Data shown Block Start
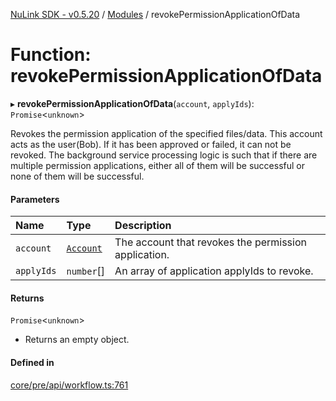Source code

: [NuLink SDK - v0.5.20](../README.md) / [Modules](../modules.md) / revokePermissionApplicationOfData

# Function: revokePermissionApplicationOfData

▸ **revokePermissionApplicationOfData**(`account`, `applyIds`): `Promise`<`unknown`\>

Revokes the permission application of the specified files/data. This account acts as the user(Bob).
If it has been approved or failed, it can not be revoked.
The background service processing logic is such that if there are multiple permission applications, either all of them will be successful or none of them will be successful.

#### Parameters

| Name | Type | Description |
| :------ | :------ | :------ |
| `account` | [`Account`](../classes/Account.md) | The account that revokes the permission application. |
| `applyIds` | `number`[] | An array of application applyIds to revoke. |

#### Returns

`Promise`<`unknown`\>

- Returns an empty object.

#### Defined in

[core/pre/api/workflow.ts:761](https://github.com/NuLink-network/nulink-sdk/blob/e6138bf/src/core/pre/api/workflow.ts#L761)
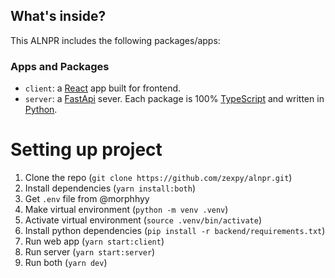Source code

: ## What's inside?

This ALNPR includes the following packages/apps:

### Apps and Packages

- `client`: a [React](https://reactjs.org/) app built for frontend.
- `server`: a [FastApi](https://fastapi.tiangolo.com/) sever.
  Each package is 100% [TypeScript](https://www.typescriptlang.org/) and written in [Python](https://python.org/).

# Setting up project

1. Clone the repo (`git clone https://github.com/zexpy/alnpr.git`)
2. Install dependencies (`yarn install:both`)
3. Get `.env` file from @morphhyy
4. Make virtual environment (`python -m venv .venv`)
5. Activate virtual environment (`source .venv/bin/activate`)
6. Install python dependencies (`pip install -r backend/requirements.txt`)
7. Run web app (`yarn start:client`)
8. Run server (`yarn start:server`)
9. Run both (`yarn dev`)
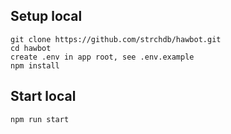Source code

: ## Setup local
    git clone https://github.com/strchdb/hawbot.git
    cd hawbot
    create .env in app root, see .env.example
    npm install
    

## Start local
    npm run start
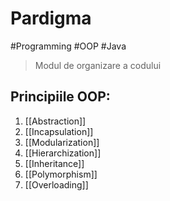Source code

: # Pardigma 
#Programming #OOP #Java 
> Modul de organizare a codului
## Principiile OOP:
1. [[Abstraction]]
2. [[Incapsulation]]
3. [[Modularization]]
4. [[Hierarchization]]
5. [[Inheritance]]
6. [[Polymorphism]]
7. [[Overloading]]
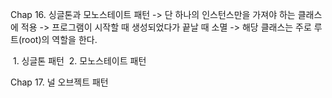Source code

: Chap 16. 싱글톤과 모노스테이트 패턴
 -> 단 하나의 인스턴스만을 가져야 하는 클래스에 적용
 -> 프로그램이 시작할 때 생성되었다가 끝날 때 소멸
 -> 해당 클래스는 주로 루트(root)의 역할을 한다.
 
  1. 싱글톤 패턴
  2. 모노스테이트 패턴

Chap 17. 널 오브젝트 패턴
Data shown Block End
- [What you have to do] Your copy should hold exactly the lines from the one with "#Programming #OOP #Java" through the end of the records, both included, and no pictures.

- [Result]
#Programming #OOP #Java 
> Modul de organizare a codului
## Principiile OOP:
1. [[Abstraction]]
2. [[Incapsulation]]
3. [[Modularization]]
4. [[Hierarchization]]
5. [[Inheritance]]
6. [[Polymorphism]]
7. [[Overloading]]
Source code

: Chap 16. 싱글톤과 모노스테이트 패턴
 -> 단 하나의 인스턴스만을 가져야 하는 클래스에 적용
 -> 프로그램이 시작할 때 생성되었다가 끝날 때 소멸
 -> 해당 클래스는 주로 루트(root)의 역할을 한다.
 
  1. 싱글톤 패턴
  2. 모노스테이트 패턴

Chap 17. 널 오브젝트 패턴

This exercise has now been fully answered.